Last weekend we held a smallish release party for Make Magazine Issue 23 at Ada’s Technical Books in Seattle. The cover features none other than the Photonic Fence project, and contains a lovely write up by 3ric Johanson with support from many folks here at the lab & Make Magazine.
Copies of the issue were passed out in exchange for participation in a single-question survey.

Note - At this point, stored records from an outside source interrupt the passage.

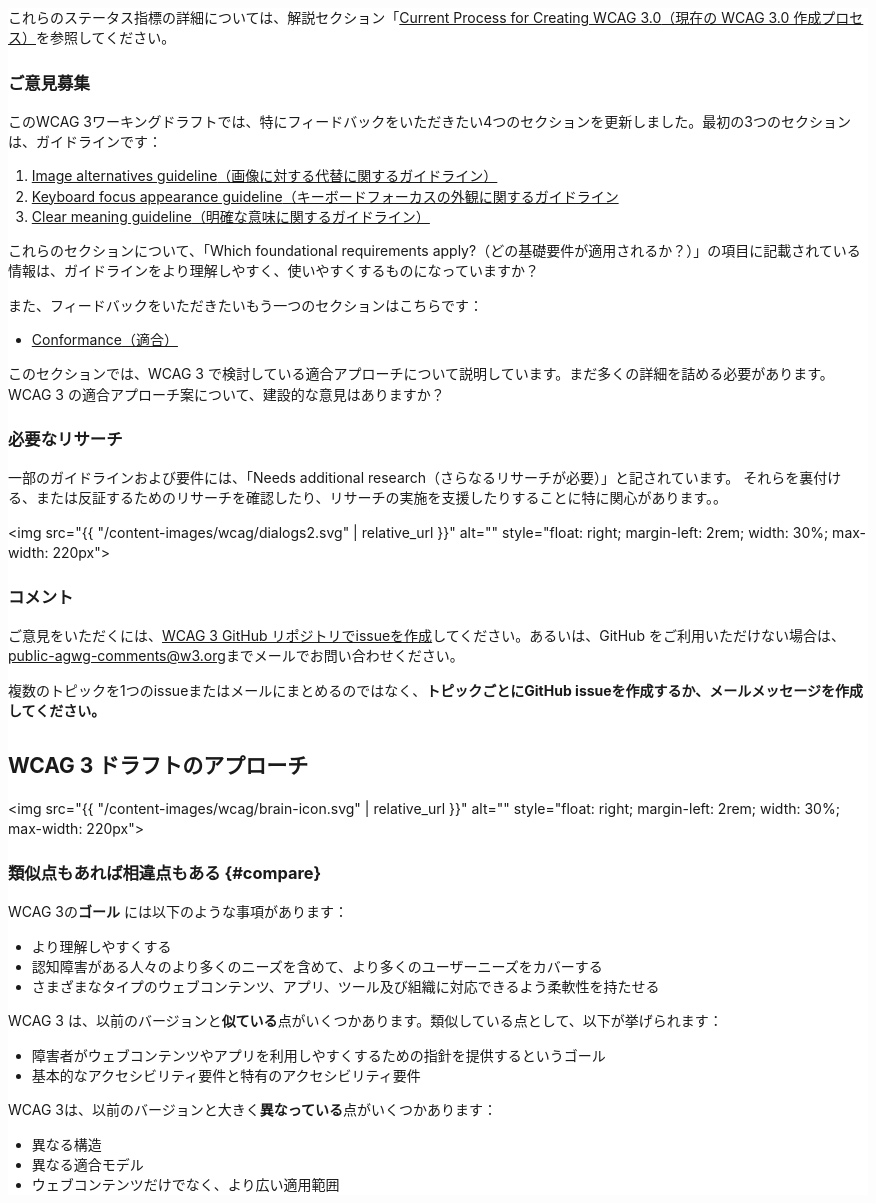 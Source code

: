 これらのステータス指標の詳細については、解説セクション「[<span lang="en">Current Process for Creating WCAG 3.0</span>（現在の WCAG 3.0 作成プロセス）](https://www.w3.org/TR/2024/DNOTE-wcag-3.0-explainer-20241212/#current-process)を参照してください。

### ご意見募集

このWCAG 3ワーキングドラフトでは、特にフィードバックをいただきたい4つのセクションを更新しました。最初の3つのセクションは、ガイドラインです：

1. [<span lang="en">Image alternatives guideline</span>（画像に対する代替に関するガイドライン）](https://w3.org/TR/wcag-3.0/#image-alternatives)
2. [<span lang="en">Keyboard focus appearance guideline</span>（キーボードフォーカスの外観に関するガイドライン](https://w3.org/TR/wcag-3.0/#keyboard-focus-appearance)
3. [<span lang="en">Clear meaning guideline</span>（明確な意味に関するガイドライン）](https://w3.org/TR/wcag-3.0/#clear-meaning)

これらのセクションについて、「<span lang="en">Which foundational requirements apply?</span>（どの基礎要件が適用されるか？）」の項目に記載されている情報は、ガイドラインをより理解しやすく、使いやすくするものになっていますか？

また、フィードバックをいただきたいもう一つのセクションはこちらです：

* [<span lang="en">Conformance</span>（適合）](https://w3.org/TR/wcag-3.0/#conformance)

このセクションでは、WCAG 3 で検討している適合アプローチについて説明しています。まだ多くの詳細を詰める必要があります。WCAG 3 の適合アプローチ案について、建設的な意見はありますか？

### 必要なリサーチ

一部のガイドラインおよび要件には、「<span lang="en">Needs additional research</span>（さらなるリサーチが必要）」と記されています。 それらを裏付ける、または反証するためのリサーチを確認したり、リサーチの実施を支援したりすることに特に関心があります。。

<img src="{{ "/content-images/wcag/dialogs2.svg" | relative_url }}" alt="" style="float: right; margin-left: 2rem; width: 30%; max-width: 220px">

### コメント

ご意見をいただくには、[WCAG 3 GitHub リポジトリでissueを作成](https://github.com/w3c/wcag3/issues/new)してください。あるいは、GitHub をご利用いただけない場合は、[public-agwg-comments@w3.org](mailto:public-agwg-comments@w3.org)までメールでお問い合わせください。

複数のトピックを1つのissueまたはメールにまとめるのではなく、**トピックごとにGitHub issueを作成するか、メールメッセージを作成してください。**

## WCAG 3 ドラフトのアプローチ

<img src="{{ "/content-images/wcag/brain-icon.svg" | relative_url }}" alt="" style="float: right; margin-left: 2rem; width: 30%; max-width: 220px">

### 類似点もあれば相違点もある {#compare}

WCAG 3の**ゴール** には以下のような事項があります：
* より理解しやすくする
* 認知障害がある人々のより多くのニーズを含めて、より多くのユーザーニーズをカバーする
* さまざまなタイプのウェブコンテンツ、アプリ、ツール及び組織に対応できるよう柔軟性を持たせる

WCAG 3 は、以前のバージョンと**似ている**点がいくつかあります。類似している点として、以下が挙げられます：
* 障害者がウェブコンテンツやアプリを利用しやすくするための指針を提供するというゴール
* 基本的なアクセシビリティ要件と特有のアクセシビリティ要件

WCAG 3は、以前のバージョンと大きく**異なっている**点がいくつかあります：
* 異なる構造
* 異なる適合モデル
* ウェブコンテンツだけでなく、より広い適用範囲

Here are the results:
Just tell us what you like to make.
monkey men, circuit bending, tesla coils, amps, lasers, machines of death and destruction, furniture, low cost audio computers for info access to reduce poverty, sewing projects, gardening projects, foody makery, ceramics, a robot that clears large areas of weeds on a steep inline, alternate histories, redesigned clothing, web apps, movies, self-replicating Reprap 3D printers, news, music, friends, smiles and stuff, backyard crucibles, laser light plane touch surface, drones, free enterprise, modeled computers, 3D objects & 3D objects that make 3D objects, metalwork, sustainable design, sculpture, housing, fashion, electronics, embedded CPU projects, trouble, RC aircraft…then crashing them…then re-making them, ATM prototypes, 3ric, anything original or wicked fun, software, cardboard creatures with electric eyes, simulations of societies, AI stuff, coin-shrinkers, fulgurites, wood carvings, wooden things, books, knives, motorcycles, theramin, machines to learn, soldered pysanky, yarn, block prints, costumes, handicrafts, kinetic LED sculptures for “still” photography, lego robots, Craft Robo paper cut art, electronics for scientific computing, clothes, gadgets, clothes with gadgets, FPGA boards, edible sound, magnetic art, new and infeasible ideas, shiny photos, random thing driven by microcontrollers, making people jump (parkour), skin/skeleton/guts electronics, mobile robots, dangerous toys, cupcakes, new and amazing hacking tools, concrete structures, projBox kit, video games, companies, making people ride bikes to power the entire Seattle Bicycle Music Festival.
The most popular things people like to make according to this very formal and controlled study are robots and trouble. Needless to say, Make Magazine caters to a hands-on and creative, though unmistakeably diverse, crowd. Find the latest issue covering our mosquito laser on newsstands everywhere.